Whenever a line in the data holds the string "craft", pull that line out.

**Data extracted from a collection**
◆ ◆ ◆

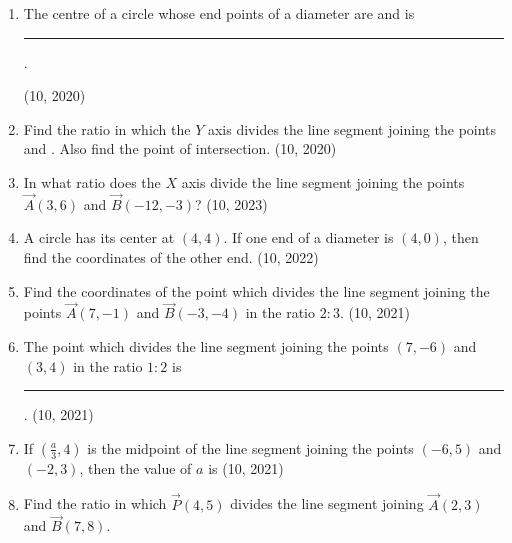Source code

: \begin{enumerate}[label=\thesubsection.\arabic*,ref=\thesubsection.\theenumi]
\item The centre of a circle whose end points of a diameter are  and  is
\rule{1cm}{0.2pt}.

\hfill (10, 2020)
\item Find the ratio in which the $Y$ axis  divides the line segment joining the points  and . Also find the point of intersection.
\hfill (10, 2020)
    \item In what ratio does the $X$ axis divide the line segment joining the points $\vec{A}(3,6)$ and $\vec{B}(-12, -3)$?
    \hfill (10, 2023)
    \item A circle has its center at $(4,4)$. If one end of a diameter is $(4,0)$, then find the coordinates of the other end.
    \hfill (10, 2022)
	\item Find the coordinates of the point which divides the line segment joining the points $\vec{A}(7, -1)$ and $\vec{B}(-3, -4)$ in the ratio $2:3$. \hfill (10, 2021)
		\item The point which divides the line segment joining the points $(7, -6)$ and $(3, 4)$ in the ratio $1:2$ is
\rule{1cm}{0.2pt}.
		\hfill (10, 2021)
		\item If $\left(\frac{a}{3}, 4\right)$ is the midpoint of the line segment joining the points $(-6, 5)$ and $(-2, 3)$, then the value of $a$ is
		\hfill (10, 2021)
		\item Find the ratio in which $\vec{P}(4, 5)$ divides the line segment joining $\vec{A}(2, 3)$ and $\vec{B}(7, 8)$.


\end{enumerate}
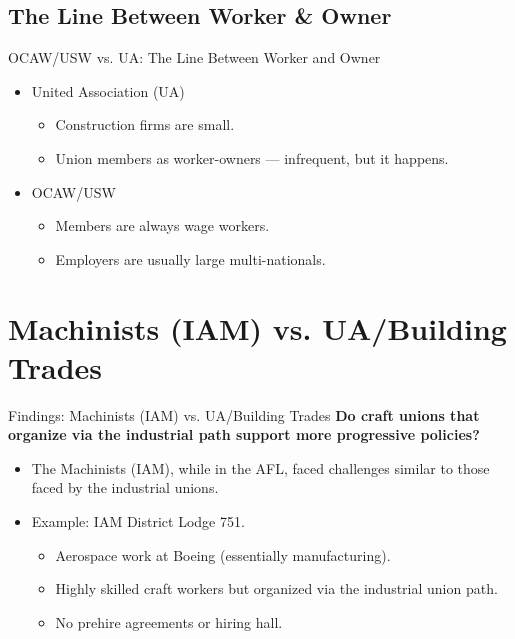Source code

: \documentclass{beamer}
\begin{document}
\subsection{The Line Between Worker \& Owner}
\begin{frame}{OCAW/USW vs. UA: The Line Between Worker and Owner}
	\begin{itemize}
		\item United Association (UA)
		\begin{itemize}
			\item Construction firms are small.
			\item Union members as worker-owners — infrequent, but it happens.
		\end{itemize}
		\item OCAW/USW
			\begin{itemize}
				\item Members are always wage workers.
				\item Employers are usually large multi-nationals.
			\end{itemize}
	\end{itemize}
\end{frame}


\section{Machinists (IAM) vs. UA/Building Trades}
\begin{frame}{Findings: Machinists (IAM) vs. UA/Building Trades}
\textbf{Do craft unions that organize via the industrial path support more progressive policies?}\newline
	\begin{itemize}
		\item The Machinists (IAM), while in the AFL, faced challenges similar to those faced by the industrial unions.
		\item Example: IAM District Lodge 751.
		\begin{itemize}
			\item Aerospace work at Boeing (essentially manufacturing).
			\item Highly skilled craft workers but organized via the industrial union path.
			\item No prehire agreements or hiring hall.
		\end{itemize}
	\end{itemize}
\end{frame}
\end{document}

◆ ◆ ◆

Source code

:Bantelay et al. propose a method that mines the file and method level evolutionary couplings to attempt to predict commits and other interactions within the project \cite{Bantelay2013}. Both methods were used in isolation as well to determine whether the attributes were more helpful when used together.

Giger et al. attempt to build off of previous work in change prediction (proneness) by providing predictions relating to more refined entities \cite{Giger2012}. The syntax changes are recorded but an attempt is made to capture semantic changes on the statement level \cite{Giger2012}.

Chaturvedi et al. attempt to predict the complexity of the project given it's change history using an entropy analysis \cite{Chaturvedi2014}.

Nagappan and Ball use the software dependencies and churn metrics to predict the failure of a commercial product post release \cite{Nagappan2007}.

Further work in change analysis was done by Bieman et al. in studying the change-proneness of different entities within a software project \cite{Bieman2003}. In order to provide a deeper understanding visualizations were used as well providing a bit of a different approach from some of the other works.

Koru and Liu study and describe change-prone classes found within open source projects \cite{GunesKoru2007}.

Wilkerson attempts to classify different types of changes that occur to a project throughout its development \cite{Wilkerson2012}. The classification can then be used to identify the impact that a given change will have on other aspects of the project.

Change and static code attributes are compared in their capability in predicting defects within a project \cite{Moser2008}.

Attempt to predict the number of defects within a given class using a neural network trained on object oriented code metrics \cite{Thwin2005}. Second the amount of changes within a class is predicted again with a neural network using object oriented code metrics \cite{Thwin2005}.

◆ ◆ ◆

**TASK SOLUTION**
\textbf{Do craft unions that organize via the industrial path support more progressive policies?}\newline
			\item Highly skilled craft workers but organized via the industrial union path.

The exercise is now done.